Le 31 mai 2026, comme tous les 31 mai, a lieu la Journée Mondiale Sans Tabac. L’occasion pour l’Organisation mondiale de la Santé (OMS) de véhiculer à grande échelle sa malhonnêteté intellectuelle.
Un concept fourre-tout
Comme l’édition de l’an passé, la Journée Mondiale Sans Tabac 2026 se concentre sur la problématique des jeunes. Et plus précisément sur les « tactiques de séduction » mises en œuvre par« les industries du tabac et de la nicotine » pour les « enfermer dans le cycle de l’addiction », comme on peut le lire sur son site internet [1].
Par principe de « protection de la jeunesse », ce concept ô combien fédérateur, l’OMS s’attaque ainsi indifféremment au tabac fumé, au vapotage et plus globalement aux produits de la nicotine.
Utiliser une cigarette électronique devient un danger de même ordre et priorité que le tabagisme. Si ce n’est plus. Aussi, sur sa page, l’OMS nous parle-t-elle en premier lieu des 15 millions d’adolescentes et d’adolescents qui utiliseraient une vape (selon son rapport mondial, daté du 6 octobre 2025). Quand quelques lignes plus tard apparaissent les chiffres du tabagisme chez ces mêmes adolescentes et adolescents : plus de 2 fois plus importants (40 millions).
« Cette année encore, l’World Health Organization focalise sa journée mondiale “anti-tabac” du 31 mai sur la nicotine et oublie celles et ceux qui veulent arrêter de fumer. La diabolisation de la nicotine se poursuit, avec le glissement des plaidoyers antitabac –> antivape –> antinicotine », dénonce notamment Philippe Arvers sur les réseaux [2].

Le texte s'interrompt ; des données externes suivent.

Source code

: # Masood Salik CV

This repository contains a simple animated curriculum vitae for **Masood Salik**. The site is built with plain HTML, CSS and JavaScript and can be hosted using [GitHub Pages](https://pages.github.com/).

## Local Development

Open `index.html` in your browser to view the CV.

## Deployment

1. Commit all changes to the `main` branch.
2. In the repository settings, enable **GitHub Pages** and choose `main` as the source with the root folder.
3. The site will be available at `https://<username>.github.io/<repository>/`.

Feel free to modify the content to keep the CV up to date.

Un appel politique aux restrictions
La thématique n’est évidemment pas anodine. En surfant sur la problématique du vapotage chez les jeunes (réelle, mais bien plus complexe que ce que veut bien nous faire croire l’OMS), cette dernière peut ainsi rapidement enchaîner sur ce qui l’intéresse vraiment : inciter les pays à restreindre et interdire davantage le vapotage.

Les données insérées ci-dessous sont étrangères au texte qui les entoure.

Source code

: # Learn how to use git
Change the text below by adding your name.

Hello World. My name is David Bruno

Aussi, comme chaque année, l’OMS demande notamment :
- L’interdiction des arômes
- Le paquet neutre
- Des lieux publics sans tabac ni nicotine
- Une taxation plus sévère
Le tout, nous dit-elle, pour « briser le cycle de l’addiction nicotinique ». Sauf qu’une fois encore, l’OMS se trompe de priorité : briser ce cycle ne commence pas par la vape. Cela passe par l’éradication du tabagisme, seul produit de la nicotine à tuer. Et ce n’est pas en tapant sur les produits nicotinés qui aident justement à sortir des dangers de la combustion que le cycle sera brisé. Il n’en sera que renforcé, comme le montrent tous les pays qui se sont engagés dans cette voie [3].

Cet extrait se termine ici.